Two meatier options then followed: Hapag brought forward the Kanin Baboy, which had some of the most tender grilled pork belly around, flavored with the savory-sweet combo of homemade banana ketchup and betel salsa verde mixed with Savage’s chimichurri. Accompanying it were grilled rice cakes with a deep umami from being flavored with a two-year-old miso. Savage, on the other hand, went the seafood route with their Amberjack Collar, which had the said fish cut topped with fermented cabbage and a crisp and nutty wild rice furikake. A tangy soybean emulsion is served alongside, balancing out the slight char of the fish.
From there, the second collaboration dish was placed on our table.
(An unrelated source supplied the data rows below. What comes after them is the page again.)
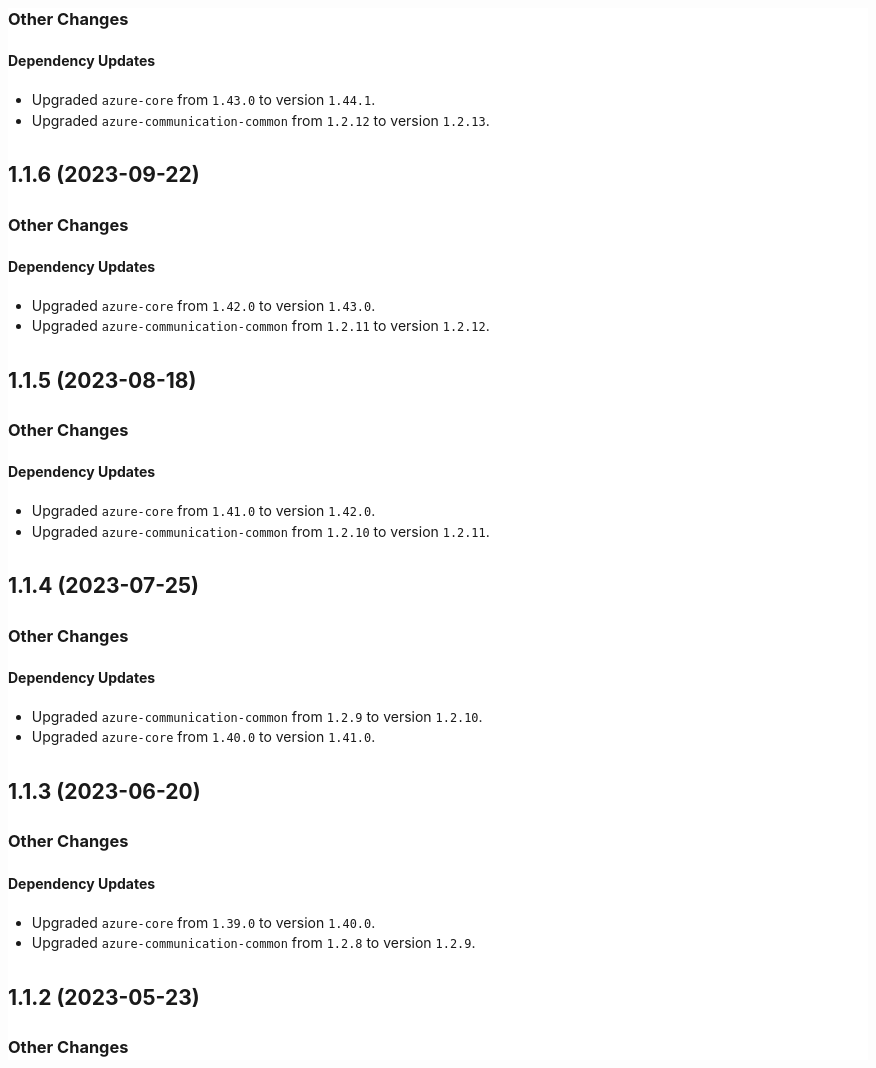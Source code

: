 ### Other Changes

#### Dependency Updates

- Upgraded `azure-core` from `1.43.0` to version `1.44.1`.
- Upgraded `azure-communication-common` from `1.2.12` to version `1.2.13`.


## 1.1.6 (2023-09-22)

### Other Changes

#### Dependency Updates

- Upgraded `azure-core` from `1.42.0` to version `1.43.0`.
- Upgraded `azure-communication-common` from `1.2.11` to version `1.2.12`.


## 1.1.5 (2023-08-18)

### Other Changes

#### Dependency Updates

- Upgraded `azure-core` from `1.41.0` to version `1.42.0`.
- Upgraded `azure-communication-common` from `1.2.10` to version `1.2.11`.


## 1.1.4 (2023-07-25)

### Other Changes

#### Dependency Updates

- Upgraded `azure-communication-common` from `1.2.9` to version `1.2.10`.
- Upgraded `azure-core` from `1.40.0` to version `1.41.0`.


## 1.1.3 (2023-06-20)

### Other Changes

#### Dependency Updates

- Upgraded `azure-core` from `1.39.0` to version `1.40.0`.
- Upgraded `azure-communication-common` from `1.2.8` to version `1.2.9`.


## 1.1.2 (2023-05-23)

### Other Changes
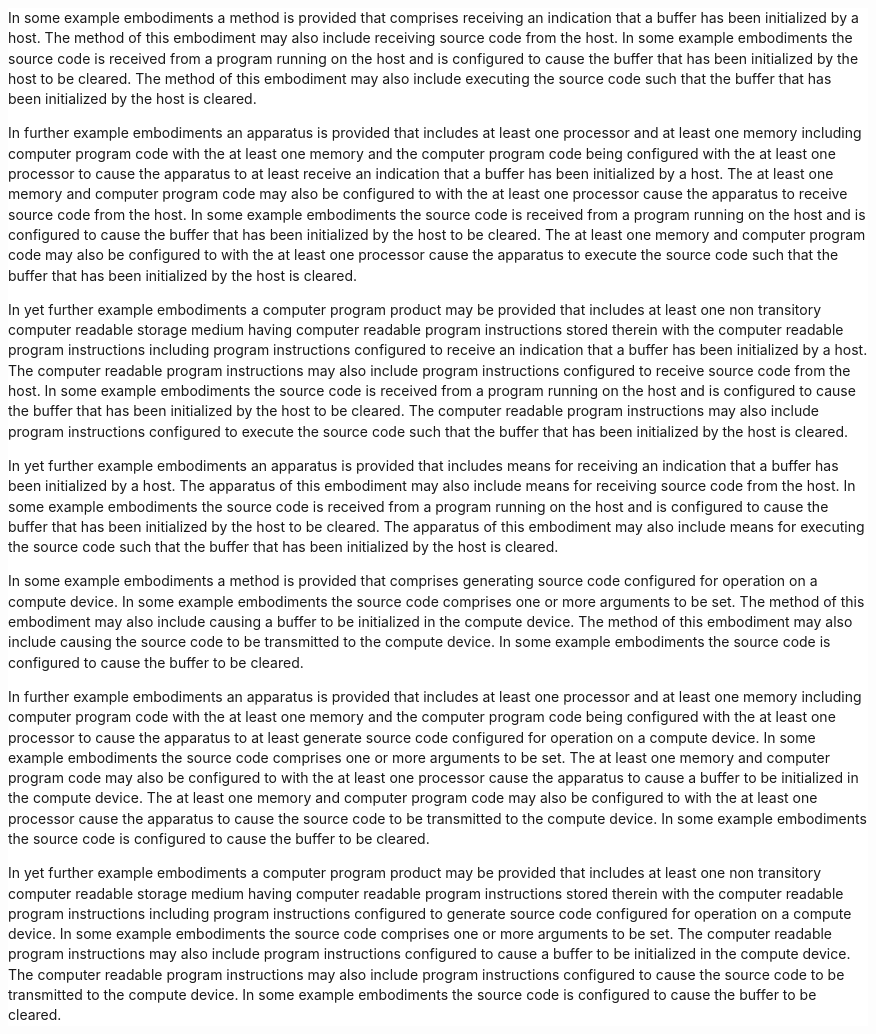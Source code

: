 In some example embodiments a method is provided that comprises receiving an indication that a buffer has been initialized by a host. The method of this embodiment may also include receiving source code from the host. In some example embodiments the source code is received from a program running on the host and is configured to cause the buffer that has been initialized by the host to be cleared. The method of this embodiment may also include executing the source code such that the buffer that has been initialized by the host is cleared.

In further example embodiments an apparatus is provided that includes at least one processor and at least one memory including computer program code with the at least one memory and the computer program code being configured with the at least one processor to cause the apparatus to at least receive an indication that a buffer has been initialized by a host. The at least one memory and computer program code may also be configured to with the at least one processor cause the apparatus to receive source code from the host. In some example embodiments the source code is received from a program running on the host and is configured to cause the buffer that has been initialized by the host to be cleared. The at least one memory and computer program code may also be configured to with the at least one processor cause the apparatus to execute the source code such that the buffer that has been initialized by the host is cleared.

In yet further example embodiments a computer program product may be provided that includes at least one non transitory computer readable storage medium having computer readable program instructions stored therein with the computer readable program instructions including program instructions configured to receive an indication that a buffer has been initialized by a host. The computer readable program instructions may also include program instructions configured to receive source code from the host. In some example embodiments the source code is received from a program running on the host and is configured to cause the buffer that has been initialized by the host to be cleared. The computer readable program instructions may also include program instructions configured to execute the source code such that the buffer that has been initialized by the host is cleared.

In yet further example embodiments an apparatus is provided that includes means for receiving an indication that a buffer has been initialized by a host. The apparatus of this embodiment may also include means for receiving source code from the host. In some example embodiments the source code is received from a program running on the host and is configured to cause the buffer that has been initialized by the host to be cleared. The apparatus of this embodiment may also include means for executing the source code such that the buffer that has been initialized by the host is cleared.

In some example embodiments a method is provided that comprises generating source code configured for operation on a compute device. In some example embodiments the source code comprises one or more arguments to be set. The method of this embodiment may also include causing a buffer to be initialized in the compute device. The method of this embodiment may also include causing the source code to be transmitted to the compute device. In some example embodiments the source code is configured to cause the buffer to be cleared.

In further example embodiments an apparatus is provided that includes at least one processor and at least one memory including computer program code with the at least one memory and the computer program code being configured with the at least one processor to cause the apparatus to at least generate source code configured for operation on a compute device. In some example embodiments the source code comprises one or more arguments to be set. The at least one memory and computer program code may also be configured to with the at least one processor cause the apparatus to cause a buffer to be initialized in the compute device. The at least one memory and computer program code may also be configured to with the at least one processor cause the apparatus to cause the source code to be transmitted to the compute device. In some example embodiments the source code is configured to cause the buffer to be cleared.

In yet further example embodiments a computer program product may be provided that includes at least one non transitory computer readable storage medium having computer readable program instructions stored therein with the computer readable program instructions including program instructions configured to generate source code configured for operation on a compute device. In some example embodiments the source code comprises one or more arguments to be set. The computer readable program instructions may also include program instructions configured to cause a buffer to be initialized in the compute device. The computer readable program instructions may also include program instructions configured to cause the source code to be transmitted to the compute device. In some example embodiments the source code is configured to cause the buffer to be cleared.
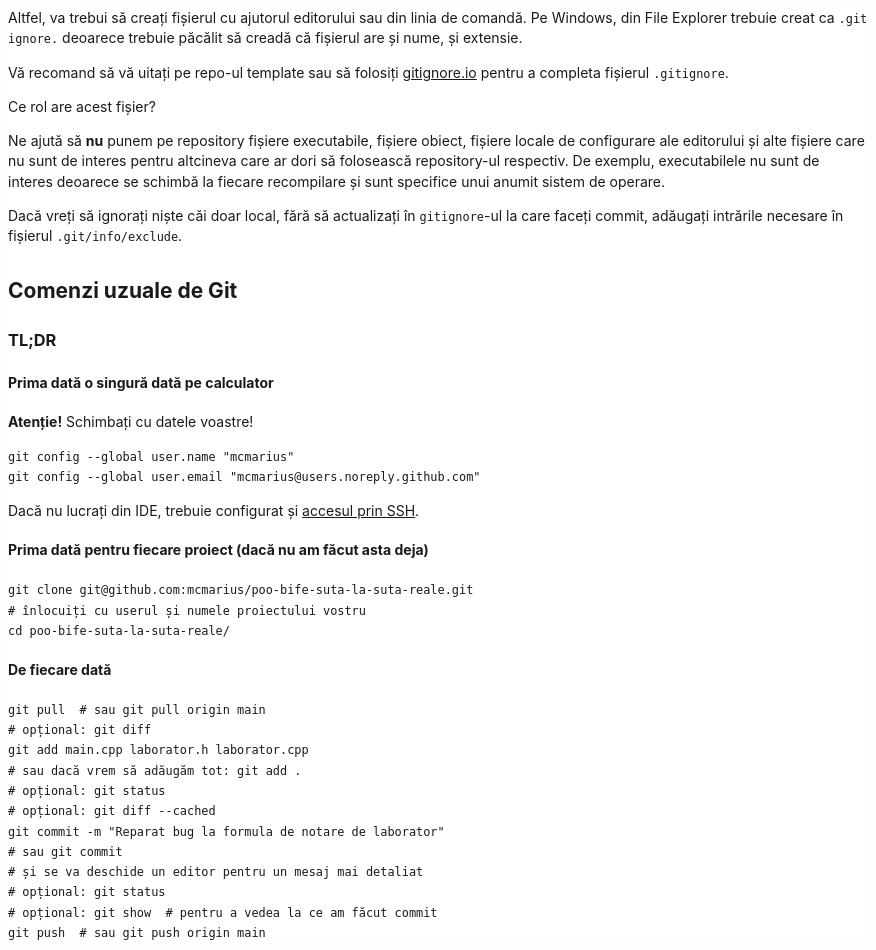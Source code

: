 Altfel, va trebui să creați fișierul cu ajutorul editorului sau din linia de comandă. Pe Windows, din
File Explorer trebuie creat ca `.gitignore.` deoarece trebuie păcălit să creadă că fișierul are și
nume, și extensie.

Vă recomand să vă uitați pe repo-ul template sau să folosiți
[gitignore.io](https://gitignore.io) pentru a completa fișierul `.gitignore`.

Ce rol are acest fișier?

Ne ajută să **nu** punem pe repository fișiere executabile, fișiere obiect, fișiere locale de
configurare ale editorului și alte fișiere care nu sunt de interes pentru altcineva care ar dori
să folosească repository-ul respectiv. De exemplu, executabilele nu sunt de interes deoarece se
schimbă la fiecare recompilare și sunt specifice unui anumit sistem de operare.

Dacă vreți să ignorați niște căi doar local, fără să actualizați în `gitignore`-ul la care faceți commit,
adăugați intrările necesare în fișierul `.git/info/exclude`.

## Comenzi uzuale de Git

### TL;DR

#### Prima dată o singură dată pe calculator

**Atenție!** Schimbați cu datele voastre!

```shell
git config --global user.name "mcmarius"
git config --global user.email "mcmarius@users.noreply.github.com"
```

Dacă nu lucrați din IDE, trebuie configurat și [accesul prin SSH](#utilizarea-ssh).

#### Prima dată pentru fiecare proiect (dacă nu am făcut asta deja)

```shell
git clone git@github.com:mcmarius/poo-bife-suta-la-suta-reale.git
# înlocuiți cu userul și numele proiectului vostru
cd poo-bife-suta-la-suta-reale/
```

#### De fiecare dată

```shell
git pull  # sau git pull origin main
# opțional: git diff
git add main.cpp laborator.h laborator.cpp
# sau dacă vrem să adăugăm tot: git add .
# opțional: git status
# opțional: git diff --cached
git commit -m "Reparat bug la formula de notare de laborator"
# sau git commit
# și se va deschide un editor pentru un mesaj mai detaliat
# opțional: git status
# opțional: git show  # pentru a vedea la ce am făcut commit
git push  # sau git push origin main
```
Dubbed the Tinupig na Litson Manok, the dish had free-range chicken that’s cooked in coconut milk then roasted the old-fashioned way—over charcoal, “Andok’s-style.” Flavored with a slightly sweet latik glaze, it was as tender as it was smoky and full-flavored—right down to the bone. The chicken was served with spicy sinamak vinegar and a small platter of bringhe, their take on the paella-like local rice dish of the same name. It was homey, it was filling—a far cry from the typically teensy-portioned courses of most degustations—and it went down well with the Jelly Coolers, a gulaman-like cocktail spiked with rum.
No proper meal is without a sweet ending of course, and Hapag delivered on the decadence with the Banana Bread Pudding. Served in a skillet, it had banana bread (made with fermented bananas) swimming in a generous amount of sweet, sticky banana dulce de lata. A topping of peppercorn ice cream added a contrasting touch of cold which was great against the warm dulce, plus a peppery bite that surprisingly worked, helping take the edge off the banana bread’s sweetness. Savage, on the other hand, served the ingenious Sourdough Mousse—a dollop of mousse made from their leftover sourdough bread, whose crumbs are steeped in hot water for 24 hours; the resulting liquid is then reduced and mixed with white chocolate, egg yolks, and cream for a creamy concoction with a concentrated sourdough flavor. It’s topped with a slightly savory patis caramel (whose umami works with the slight tang of the mousse) and pili nut crumble for a dessert that’s as intriguing as it is surprisingly delicious.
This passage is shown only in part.